§ TASK INPUTS:
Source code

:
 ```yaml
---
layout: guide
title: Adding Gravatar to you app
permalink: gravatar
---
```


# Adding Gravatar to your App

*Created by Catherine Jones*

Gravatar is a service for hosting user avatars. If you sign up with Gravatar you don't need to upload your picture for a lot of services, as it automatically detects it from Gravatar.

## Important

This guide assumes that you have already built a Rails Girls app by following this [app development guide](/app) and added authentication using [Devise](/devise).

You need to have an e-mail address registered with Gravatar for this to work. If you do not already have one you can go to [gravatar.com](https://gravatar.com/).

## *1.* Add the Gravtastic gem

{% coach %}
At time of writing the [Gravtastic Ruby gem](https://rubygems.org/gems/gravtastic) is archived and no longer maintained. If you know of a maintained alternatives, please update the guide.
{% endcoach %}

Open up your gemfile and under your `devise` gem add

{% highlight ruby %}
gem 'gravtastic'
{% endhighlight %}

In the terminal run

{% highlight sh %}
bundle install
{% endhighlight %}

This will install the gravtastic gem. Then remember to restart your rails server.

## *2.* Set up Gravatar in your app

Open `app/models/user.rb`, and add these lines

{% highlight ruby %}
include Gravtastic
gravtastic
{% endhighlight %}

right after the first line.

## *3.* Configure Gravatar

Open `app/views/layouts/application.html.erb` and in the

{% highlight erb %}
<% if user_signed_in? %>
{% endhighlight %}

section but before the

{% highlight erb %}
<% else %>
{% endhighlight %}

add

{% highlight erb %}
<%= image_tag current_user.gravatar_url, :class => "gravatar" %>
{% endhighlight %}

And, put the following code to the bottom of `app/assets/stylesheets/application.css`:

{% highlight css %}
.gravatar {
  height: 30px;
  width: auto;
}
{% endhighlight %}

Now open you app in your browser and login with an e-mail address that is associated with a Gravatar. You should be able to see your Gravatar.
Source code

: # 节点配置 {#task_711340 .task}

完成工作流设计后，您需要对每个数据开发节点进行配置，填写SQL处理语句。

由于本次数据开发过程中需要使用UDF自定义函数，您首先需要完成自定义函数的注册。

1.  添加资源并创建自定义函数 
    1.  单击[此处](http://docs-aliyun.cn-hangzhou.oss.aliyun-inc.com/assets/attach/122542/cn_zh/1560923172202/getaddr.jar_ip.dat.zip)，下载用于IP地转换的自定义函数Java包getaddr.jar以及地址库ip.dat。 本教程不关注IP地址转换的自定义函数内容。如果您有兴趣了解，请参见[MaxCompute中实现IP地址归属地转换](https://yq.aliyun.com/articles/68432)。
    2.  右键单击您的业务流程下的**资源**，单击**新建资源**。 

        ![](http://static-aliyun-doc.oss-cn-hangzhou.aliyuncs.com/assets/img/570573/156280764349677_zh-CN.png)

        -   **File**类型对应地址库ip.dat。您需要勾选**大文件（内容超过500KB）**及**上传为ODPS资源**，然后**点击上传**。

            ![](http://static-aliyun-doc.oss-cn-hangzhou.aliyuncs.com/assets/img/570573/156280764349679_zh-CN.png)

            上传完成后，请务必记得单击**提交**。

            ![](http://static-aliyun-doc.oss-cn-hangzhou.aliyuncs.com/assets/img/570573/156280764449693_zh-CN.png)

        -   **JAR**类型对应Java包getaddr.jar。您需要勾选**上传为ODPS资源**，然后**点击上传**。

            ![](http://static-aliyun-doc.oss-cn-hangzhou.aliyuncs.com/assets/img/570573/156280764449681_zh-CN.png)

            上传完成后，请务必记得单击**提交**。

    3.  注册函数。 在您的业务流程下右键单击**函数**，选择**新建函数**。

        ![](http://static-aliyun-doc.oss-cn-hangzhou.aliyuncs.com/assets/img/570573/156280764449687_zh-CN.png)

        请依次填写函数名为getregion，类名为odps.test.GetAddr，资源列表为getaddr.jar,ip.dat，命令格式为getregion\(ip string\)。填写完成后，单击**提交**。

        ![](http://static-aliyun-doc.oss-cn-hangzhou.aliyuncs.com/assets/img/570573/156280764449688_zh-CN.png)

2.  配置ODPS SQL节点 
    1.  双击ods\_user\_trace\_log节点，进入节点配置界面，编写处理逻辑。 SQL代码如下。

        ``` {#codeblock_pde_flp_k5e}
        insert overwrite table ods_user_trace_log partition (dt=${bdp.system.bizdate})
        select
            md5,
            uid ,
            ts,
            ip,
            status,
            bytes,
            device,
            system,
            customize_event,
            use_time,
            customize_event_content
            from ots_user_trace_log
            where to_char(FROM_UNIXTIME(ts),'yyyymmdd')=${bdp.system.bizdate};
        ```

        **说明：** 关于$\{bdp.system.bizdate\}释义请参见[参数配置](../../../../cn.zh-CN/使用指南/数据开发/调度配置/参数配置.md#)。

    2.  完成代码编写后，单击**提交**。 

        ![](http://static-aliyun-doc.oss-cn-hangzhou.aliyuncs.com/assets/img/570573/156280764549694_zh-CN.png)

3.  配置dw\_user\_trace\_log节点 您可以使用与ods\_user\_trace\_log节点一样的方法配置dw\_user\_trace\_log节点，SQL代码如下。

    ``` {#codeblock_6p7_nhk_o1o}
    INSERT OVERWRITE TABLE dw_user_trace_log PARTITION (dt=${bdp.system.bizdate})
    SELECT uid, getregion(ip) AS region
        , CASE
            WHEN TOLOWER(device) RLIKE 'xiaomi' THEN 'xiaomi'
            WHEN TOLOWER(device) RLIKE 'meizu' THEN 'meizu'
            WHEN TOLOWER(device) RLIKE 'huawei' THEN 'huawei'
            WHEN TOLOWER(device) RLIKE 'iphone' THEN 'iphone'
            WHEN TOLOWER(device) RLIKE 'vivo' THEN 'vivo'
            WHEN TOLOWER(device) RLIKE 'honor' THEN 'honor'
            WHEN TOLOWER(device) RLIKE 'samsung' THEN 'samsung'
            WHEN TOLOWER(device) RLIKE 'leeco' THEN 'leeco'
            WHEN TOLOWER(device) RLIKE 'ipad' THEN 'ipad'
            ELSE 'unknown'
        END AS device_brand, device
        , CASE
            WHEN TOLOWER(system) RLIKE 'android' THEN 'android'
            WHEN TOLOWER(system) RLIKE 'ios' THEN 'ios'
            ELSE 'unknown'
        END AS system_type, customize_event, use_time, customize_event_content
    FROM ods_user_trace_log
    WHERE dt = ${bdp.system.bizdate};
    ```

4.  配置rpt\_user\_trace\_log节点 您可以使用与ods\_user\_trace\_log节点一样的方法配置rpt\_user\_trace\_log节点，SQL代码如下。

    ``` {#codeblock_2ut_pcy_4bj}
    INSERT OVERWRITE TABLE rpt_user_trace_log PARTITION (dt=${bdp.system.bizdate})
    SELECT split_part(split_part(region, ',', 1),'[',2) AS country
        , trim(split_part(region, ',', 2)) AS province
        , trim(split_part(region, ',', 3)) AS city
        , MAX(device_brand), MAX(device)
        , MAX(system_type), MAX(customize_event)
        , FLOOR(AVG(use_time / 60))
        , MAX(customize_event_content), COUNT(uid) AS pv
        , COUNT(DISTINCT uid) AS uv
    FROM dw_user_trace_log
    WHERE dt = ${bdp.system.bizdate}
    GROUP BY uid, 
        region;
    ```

§ YOUR TASK:
Bring together each line above where the string "https" turns up.

§ ANSWER TO THIS EXERCISE:
You need to have an e-mail address registered with Gravatar for this to work. If you do not already have one you can go to [gravatar.com](https://gravatar.com/).
At time of writing the [Gravtastic Ruby gem](https://rubygems.org/gems/gravtastic) is archived and no longer maintained. If you know of a maintained alternatives, please update the guide.
    1.  单击[此处](http://docs-aliyun.cn-hangzhou.oss.aliyun-inc.com/assets/attach/122542/cn_zh/1560923172202/getaddr.jar_ip.dat.zip)，下载用于IP地转换的自定义函数Java包getaddr.jar以及地址库ip.dat。 本教程不关注IP地址转换的自定义函数内容。如果您有兴趣了解，请参见[MaxCompute中实现IP地址归属地转换](https://yq.aliyun.com/articles/68432)。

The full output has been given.